The summit register was fun to read. There were plenty of folks who climbed the route faster that is for sure. But it was great to add our names; for us it was a major accomplishment. We saw Robert and Jesse’s entry from the year before. Wow.
Okay, I guess we’d better get down.
Robert’s advice was to stay on or near the ridge crest for pretty much the whole descent, making rappels when needed. We followed our noses on the right side of one tower after another, finding evidence of a path winding across ribs. At one point it looked like a path went down into a deep (intimidating) gully.

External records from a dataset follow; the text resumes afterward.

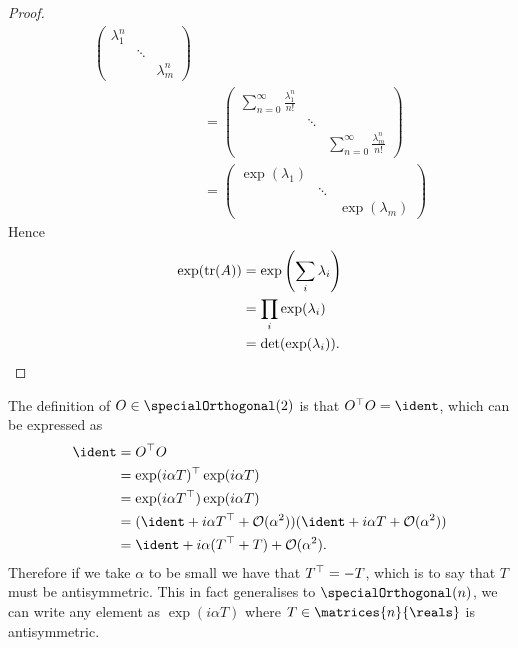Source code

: \begin{lma}{}{}
\begin{proof}
\begin{align}
\begin{pmatrix}
                \lambda_1^n && \\
                & \ddots & \\
                && \lambda_m^n
            \end{pmatrix}
            \\
            &= 
            \begin{pmatrix}
                \sum_{n = 0}^{\infty} \frac{\lambda_1^n}{n!} && \\
                & \ddots & \\
                && \sum_{n = 0}^{\infty} \frac{\lambda_m^n}{n!}
            \end{pmatrix}
            \\
            &= 
            \begin{pmatrix}
                \exp(\lambda_1) && \\
                & \ddots & \\
                && \exp(\lambda_m)
            \end{pmatrix}
        \end{align}
        \endgroup
        Hence
        \begin{align}
            \exp(\operatorname{tr}(A)) &= \exp\left( \sum_{i} \lambda_i \right)\\
            &= \prod_{i} \exp(\lambda_i)\\
            &= \det(\exp(\lambda_i)).
        \end{align}
    \end{proof}
\end{lma}

The definition of \(O \in \specialOrthogonal(2)\) is that \(O^\trans O = \ident\), which can be expressed as
\begin{align}
    \ident &= O^\trans O\\
    &= \exp(i\alpha T)^{\trans} \exp(i\alpha T)\\
    &= \exp(i\alpha T^{\trans}) \exp(i\alpha T)\\
    &= (\ident + i\alpha T^{\trans} + \order(\alpha^2))(\ident + i\alpha T + \order(\alpha^2))\\
    &= \ident + i\alpha(T^\trans + T) + \order(\alpha^2).
\end{align}
Therefore if we take \(\alpha\) to be small we have that \(T^{\top} = -T\), which is to say that \(T\) must be antisymmetric.
This in fact generalises to \(\specialOrthogonal(n)\), we can write any element as \(\exp(i\alpha T)\) where \(T \in \matrices{n}{\reals}\) is antisymmetric.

We stayed high, and after 30 minutes or so walked on the ridge crest for a while. Coming to a cliff, we found the first obvious rappel point. We could make 30 meter rappels, and were a little worried about them being too short. I took the first one, finding a sling around a horn just at the end of the rope. It’s always a little apprehensive, hoping to find another anchor somewhere lower on the cliff, hoping you are heading in the right direction. We took turns, making 7 rappels total on the descent. I’m pretty sure the regular route went somewhere in gullies to the south of the cliffs we descended, but I think it was just as fast, and good advice for someone not familiar with the normal East Ridge ascent route.
After the first four rappels, we scrambled down and left to regain the crest for an increasingly steep walk towards the CJ Col. When things got steep we found another rappel sling on the right, and continued for 3 more raps. Theron left a sling around a large flake for the last rappel. Once at the Col, we began glissading to the south listening to a huge rockfall possibly caused by goats we had seen just above us at one point. We were down!

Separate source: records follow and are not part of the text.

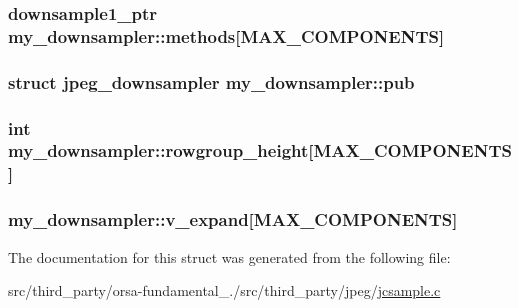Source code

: \subsubsection[{methods}]{\setlength{\rightskip}{0pt plus 5cm}downsample1\+\_\+ptr my\+\_\+downsampler\+::methods\mbox{[}{\bf M\+A\+X\+\_\+\+C\+O\+M\+P\+O\+N\+E\+N\+T\+S}\mbox{]}}\label{structmy__downsampler_a6e74bc63d21fbd97d92dc36f65011a75}
\hypertarget{structmy__downsampler_a3ace227dd4fd9fdf8e8fe542ca6503c3}{}
\subsubsection[{pub}]{\setlength{\rightskip}{0pt plus 5cm}struct {\bf jpeg\+\_\+downsampler} my\+\_\+downsampler\+::pub}\label{structmy__downsampler_a3ace227dd4fd9fdf8e8fe542ca6503c3}
\hypertarget{structmy__downsampler_a60c30dd6034e706ee9d21d0f5f198af7}{}
\subsubsection[{rowgroup\+\_\+height}]{\setlength{\rightskip}{0pt plus 5cm}int my\+\_\+downsampler\+::rowgroup\+\_\+height\mbox{[}{\bf M\+A\+X\+\_\+\+C\+O\+M\+P\+O\+N\+E\+N\+T\+S}\mbox{]}}\label{structmy__downsampler_a60c30dd6034e706ee9d21d0f5f198af7}
\hypertarget{structmy__downsampler_ab3bc55e23e197c2129ae09c82fb62e83}{}
\subsubsection[{v\+\_\+expand}]{ my\+\_\+downsampler\+::v\+\_\+expand\mbox{[}{\bf M\+A\+X\+\_\+\+C\+O\+M\+P\+O\+N\+E\+N\+T\+S}\mbox{]}}\label{structmy__downsampler_ab3bc55e23e197c2129ae09c82fb62e83}


The documentation for this struct was generated from the following file\+:\begin{DoxyCompactItemize}
\item 
src/third\+\_\+party/orsa-\/fundamental\+\_./src/third\+\_\+party/jpeg/\hyperlink{jcsample_8c}{jcsample.\+c}\end{DoxyCompactItemize}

Relaxing on heather next to a stream, we “reconstituted,” drinking cold water, enjoying bare feet on dry ground, marvelling at the North Face of Mt. Formidable across the valley. We relived highlights of the climb and descent. Man!
Rather slowly, we gathered our things and hiked below The Triplets at 5800 feet, turning up to reach the ridge between that peak and Mix-up Peak at 7200 feet. John Sharp filled us in on this alternative descent to Cascade Pass called “Doug’s Direct” (most folks go through Gunsight Notch, traversing cliffs of Mix-up Peak). To reach the ridge, we climbed steep heather slopes as high as possible, then continued up 200 feet of easy rock to reach the crest. From here, we could scramble easily down to the glacier, about 400 feet below. We descended some exceptionally clean and solid rock, really surprising after so much junk. The 3rd and 4th class slopes eventually led to hard snow, which we quickly cramponed down about 800 feet to reach the informal trail leading to Cascade Pass. I was so pleased to be here with plenty of daylight left. After a rest at the pass, we continued down, passing a nanny goat and her cub walking on the trail! The rest of the way was dominated by the presence of “JoBurg” in front of us. It also filled my brain, simmering warm and spicy!
As we drove away (first having a great talk with Max Block on the road), I was already imagining doing another climb of the peak, probably one of the routes above the Sill Glacier. We’ll see! I don’t think climbers should be dissuaded from climbing this peak because of the dirty rock and brush. It is a special climb despite all that. We had a hard time, but a great time too. I would keep extemporizing, but unfortunately “I love the 80s” is on, and I need to devote time to that.